ATI LPN
PN ATI Capstone Proctored Comprehensive Assessment 2020 A with NGN
1. A public health nurse is developing a list of interventions to address the 3 core functions of public health. What interventions should the nurse include as a part of the assurance function?
- A. Collect data on health trends in the community.
- B. Organize an immunization clinic for at-risk members of the community.
- C. Develop policies to address health disparities.
- D. Conduct research on communicable diseases in the area.
Correct answer: B
Rationale: The correct answer is B: 'Organize an immunization clinic for at-risk members of the community.' The assurance function of public health involves ensuring that essential public health services, like immunizations, are provided to meet public health goals. Choice A, collecting data on health trends, is more aligned with the assessment function of public health. Choice C, developing policies to address health disparities, pertains to the policy development function. Choice D, conducting research on communicable diseases, is related to the research function rather than the assurance function.
2. A nurse is caring for an older adult who has a nonpalpable skin lesion that is less than 0.5 cm (0.2 in) in diameter. Which of the following terms should the nurse use to document this finding?
- A. Papule
- B. Vesicle
- C. Macule
- D. Nodule
Correct answer: C
Rationale: The correct term the nurse should use to document this finding is 'Macule.' A macule is a flat, nonpalpable skin lesion that is smaller than 1 cm in diameter. In this case, the lesion described is less than 0.5 cm, making it appropriate to classify it as a macule. 'Papule' (Choice A) refers to a solid, elevated skin lesion, 'Vesicle' (Choice B) is a small fluid-filled blister, and 'Nodule' (Choice D) is a solid, elevated skin lesion that is larger and deeper than a papule, none of which accurately describe the lesion in question.
3. A healthcare professional is assessing a client for signs of anaphylaxis. Which of the following findings should the healthcare professional look for?
- A. Bradycardia
- B. Hypotension
- C. Increased appetite
- D. Decreased respiratory rate
Correct answer: B
Rationale: Hypotension is a critical sign of anaphylaxis. During anaphylaxis, there is a widespread vasodilation leading to a drop in blood pressure, which manifests as hypotension. This can be accompanied by other symptoms such as swelling, difficulty breathing, hives, and itching. Bradycardia (choice A) is not typically associated with anaphylaxis; instead, tachycardia is more common due to the body's response to the allergic reaction. Increased appetite (choice C) is unrelated to anaphylaxis, as individuals experiencing anaphylaxis often feel unwell and may have nausea or vomiting. Decreased respiratory rate (choice D) is also not a typical finding in anaphylaxis; instead, respiratory distress and wheezing are more commonly observed.
4. When providing education on the use of insulin, what should be included?

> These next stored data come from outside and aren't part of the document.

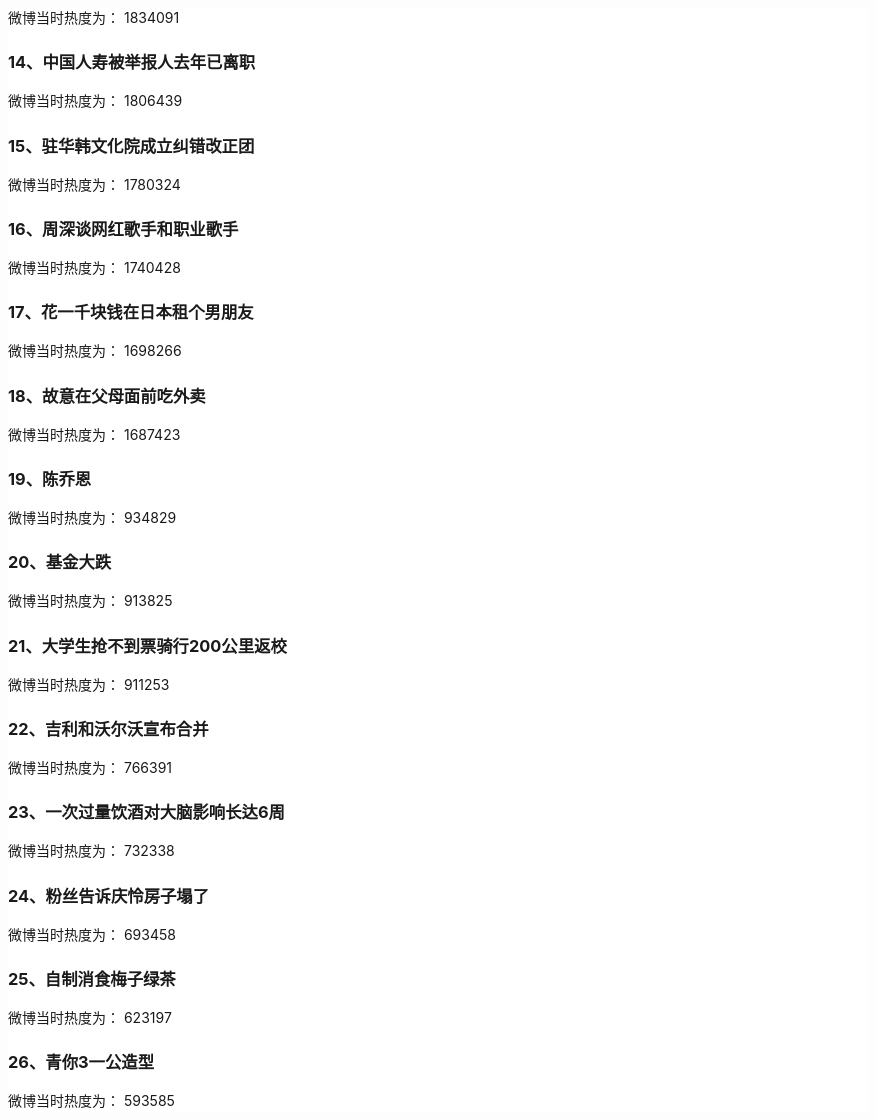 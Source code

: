 微博当时热度为： 1834091

### 14、中国人寿被举报人去年已离职

微博当时热度为： 1806439

### 15、驻华韩文化院成立纠错改正团

微博当时热度为： 1780324

### 16、周深谈网红歌手和职业歌手

微博当时热度为： 1740428

### 17、花一千块钱在日本租个男朋友

微博当时热度为： 1698266

### 18、故意在父母面前吃外卖

微博当时热度为： 1687423

### 19、陈乔恩

微博当时热度为： 934829

### 20、基金大跌

微博当时热度为： 913825

### 21、大学生抢不到票骑行200公里返校

微博当时热度为： 911253

### 22、吉利和沃尔沃宣布合并

微博当时热度为： 766391

### 23、一次过量饮酒对大脑影响长达6周

微博当时热度为： 732338

### 24、粉丝告诉庆怜房子塌了

微博当时热度为： 693458

### 25、自制消食梅子绿茶

微博当时热度为： 623197

### 26、青你3一公造型

微博当时热度为： 593585
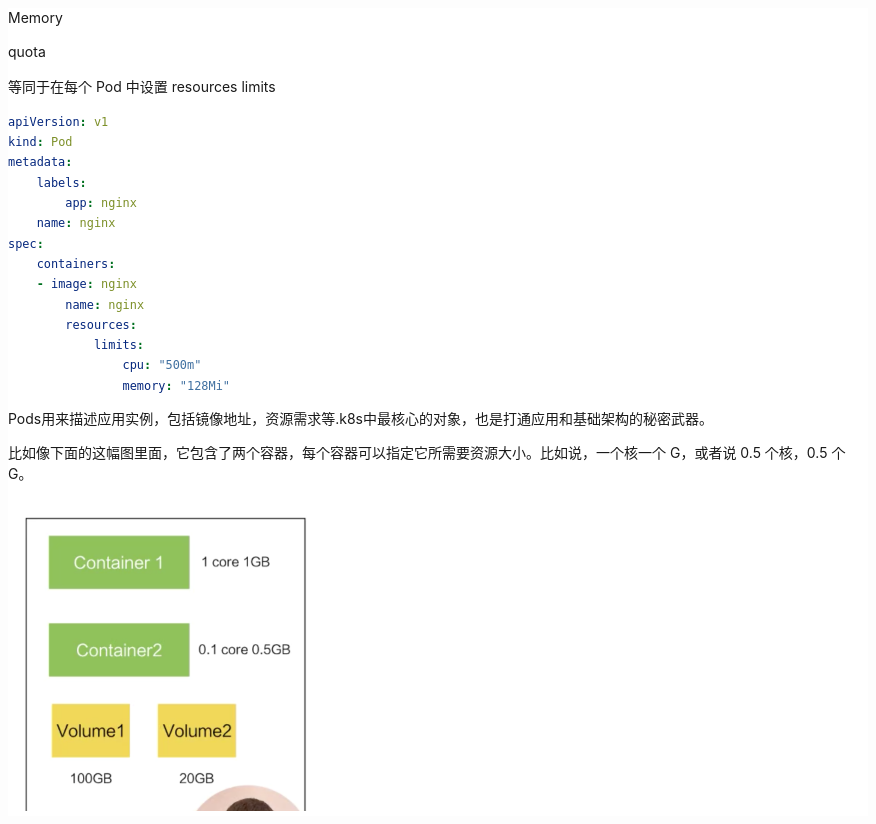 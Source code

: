 Memory

quota

等同于在每个 Pod 中设置 resources limits

```yaml
apiVersion: v1 
kind: Pod 
metadata:
	labels: 
		app: nginx
	name: nginx 
spec:
	containers:
	- image: nginx
		name: nginx 
		resources:
			limits:
				cpu: "500m" 
				memory: "128Mi"
```

Pods用来描述应用实例，包括镜像地址，资源需求等.k8s中最核心的对象，也是打通应用和基础架构的秘密武器。

比如像下面的这幅图里面，它包含了两个容器，每个容器可以指定它所需要资源大小。比如说，一个核一个 G，或者说 0.5 个核，0.5 个 G。

<img src="./assets/k8s-pod.png" style="zoom:50%;" />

- A. Insulin can be stored at room temperature indefinitely
- B. Monitor blood glucose levels before administration
- C. Insulin is a long-acting medication
- D. Insulin has no side effects
Correct answer: B
Rationale: The correct answer is to monitor blood glucose levels before administration. This step is crucial to ensure the correct dose of insulin is administered based on the current blood glucose level. Choice A is incorrect as insulin usually needs to be stored in the refrigerator and has an expiration date. Choice C is incorrect because insulin can be short-acting, rapid-acting, intermediate-acting, or long-acting. Choice D is also incorrect as insulin can have side effects such as hypoglycemia if the dose is too high.
5. A child is prescribed ferrous sulfate. Which of the following instructions should the nurse include?
- A. Take with meals
- B. Take at bedtime
- C. Take with a glass of milk
- D. Take with a glass of orange juice
Correct answer: D
Rationale: The correct answer is to take ferrous sulfate with a glass of orange juice. Vitamin C, found in orange juice, enhances iron absorption. Taking iron with milk (choice C) is not recommended as it reduces iron absorption. Taking it with meals (choice A) can hinder its absorption due to other food components. Taking it at bedtime (choice B) doesn't affect absorption but might cause gastrointestinal upset in some individuals.